Some different types of energy efficient devices include:
Electricity efficient appliances work by taking advantage of the latest techniques to ensure they use as little power as possible. That might look like more advanced insulation in fridges, filters in dishwashers, or moisture sensors in dryers to minimize drying time.
Switching to low energy appliances makes sense for multiple reasons:
Energy conserving household appliances save you money by reducing your electricity consumption and in turn your energy bills.
The amount you save and whether or not you enjoy a substantial reduction in your monthly bills will depend on the relative efficiency of the existing and future devices, the amount they get used and the lifespan of the product.
The older the appliance you are upgrading is the more you are likely to save. Similarly the more energy it uses to run the bigger the potential savings. I.e replacing an old, wasteful, oversized air conditioning unit with a replacement ENERGY STAR accredited one that is the exact size for your home, will make a notable impact whereas replacing your fridge with one that is only 10% less energy intensive is likely to have a significantly smaller impact.
Research suggests that if your fridge was built last century you are looking to save up to $270 in five years, but if it was made in within the last decade the money you save will be much less significant.
You also have to make certain you make use of your devices energy-efficient settings to get the greatest reductions. For example, manual defrost is more energy-efficient than auto defrost, but only if you remember to keep defrosting.
When comparing new devices factoring in both the ticket price and the usage costs will make sure you make the prime decision for you.
Energy efficiency isn’t all about reducing your bills. Cutting energy usage also has a sustainability impact.
Our actions have irreversible effects on the natural world, one of the most prevalent of which is the release of carbon dioxide into the air through the use of oil and gas that can be responsible for air quality decline and global warming.
As we become more aware of the environmental impact of our daily actions the market is replying with less wasteful solutions to our needs. Whether that is cheaper solar panels or in this case low energy air conditioners.
The ENERGY STAR certification was started in 1992 to allow for an quickly recognizable way for consumers to opt-for more efficient devices.
Rated products must meet both power consumption and consumer needs in regards to quality and features.
The conditions for the ENERGY STAR certification change according to the device being tested. In order to be awarded the rating, devices are required to be a minimum percentage more efficient than the base model in their class.
As a result, not all ENERGY STAR marked appliances are the same when it comes to energy efficiency. I.e a fridge that uses 10% less energy and one that uses 18% less energy would get the rating. So although only looking at products with the rating is a good place to start, it is still worth finding out the actual figures before making your final choice.
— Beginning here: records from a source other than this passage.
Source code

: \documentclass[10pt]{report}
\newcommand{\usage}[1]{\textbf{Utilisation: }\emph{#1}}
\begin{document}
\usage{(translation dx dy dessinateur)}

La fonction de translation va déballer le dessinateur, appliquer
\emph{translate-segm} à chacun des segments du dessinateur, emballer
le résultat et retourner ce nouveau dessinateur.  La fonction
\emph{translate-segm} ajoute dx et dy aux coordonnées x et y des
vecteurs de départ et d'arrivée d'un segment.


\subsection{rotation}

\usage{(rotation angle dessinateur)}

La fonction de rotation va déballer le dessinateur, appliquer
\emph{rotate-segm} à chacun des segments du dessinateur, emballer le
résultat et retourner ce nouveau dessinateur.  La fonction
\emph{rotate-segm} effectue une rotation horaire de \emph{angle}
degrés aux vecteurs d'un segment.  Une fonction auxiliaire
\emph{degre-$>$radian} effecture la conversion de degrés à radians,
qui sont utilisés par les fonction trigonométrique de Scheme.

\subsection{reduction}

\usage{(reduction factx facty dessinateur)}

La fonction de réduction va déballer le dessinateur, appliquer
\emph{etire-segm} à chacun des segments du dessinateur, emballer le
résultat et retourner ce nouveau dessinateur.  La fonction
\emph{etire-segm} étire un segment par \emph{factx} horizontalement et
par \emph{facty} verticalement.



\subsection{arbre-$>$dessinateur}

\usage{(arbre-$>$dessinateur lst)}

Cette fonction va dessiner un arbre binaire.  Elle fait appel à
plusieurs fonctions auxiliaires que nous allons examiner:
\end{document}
Low energy appliances really do make a difference at a local and international level, meaning more money in your pocket and more resources to go around.
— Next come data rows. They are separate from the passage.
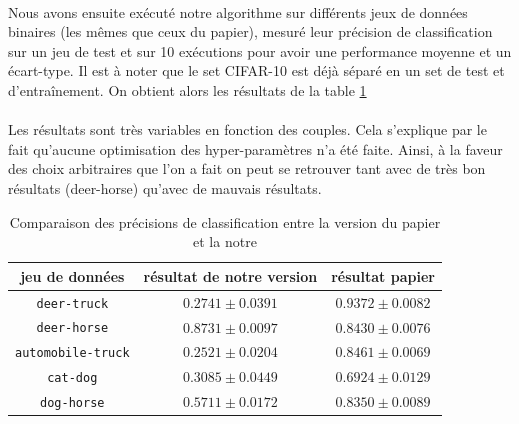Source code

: \documentclass[11 pt]{article}
\begin{document}
\paragraph{}Nous avons ensuite exécuté notre algorithme sur différents jeux de données binaires (les mêmes que ceux du papier), mesur\'e leur précision de classification sur un jeu de test et sur 10 exécutions pour avoir une performance moyenne et un écart-type. Il est à noter que le set CIFAR-10 est déjà séparé en un set de test et d'entraînement. On obtient alors les résultats de la table \ref{table:res}
\paragraph{} Les résultats sont très variables en fonction des couples. Cela s'explique par le fait qu'aucune optimisation des hyper-paramètres n'a été faite. Ainsi, à la faveur des choix arbitraires que l'on a fait on peut se retrouver tant avec de très bon résultats (deer-horse) qu'avec de mauvais résultats.
\begin{table}[t]
  \centering
    \begin{tabular}{c c c}
      	\toprule
       	 jeu de données &résultat de notre version &résultat papier \\
        \midrule
      	\texttt{deer-truck} & $\mathbf{0.2741\pm0.0391}$ & $0.9372 \pm 0.0082$ \\
      	\texttt{deer-horse} & $\mathbf{0.8731 \pm0.0097}$ & $0.8430 \pm 0.0076$ \\
      	\texttt{automobile-truck} & $\mathbf{0.2521 \pm0.0204}$ & $0.8461 \pm 0.0069$\\
        \texttt{cat-dog} & $\mathbf{ 0.3085\pm0.0449}$ & $0.6924 \pm 0.0129$\\
        \texttt{dog-horse} & $\mathbf{0.5711 \pm0.0172}$ & $0.8350 \pm 0.0089$\\
      	\bottomrule
    \end{tabular}
    \caption{Comparaison des précisions de classification entre la version du papier et la notre}
    \label{table:res}
\end{table}
\end{document}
Next time you are in the market for a new appliance check the EnergyGuide label. It indicates the cost of energy an appliance needs and makes it more straight forward to decide between makes and models.
You may also want to make a note of how much your electricity costs you so you can make accurate comparisons.
Size makes a difference when it comes to home appliances. For example:
Devices use more energy as they get older so replace older items first and if you are able to, focus on the ones that contribute most to your overall energy usage.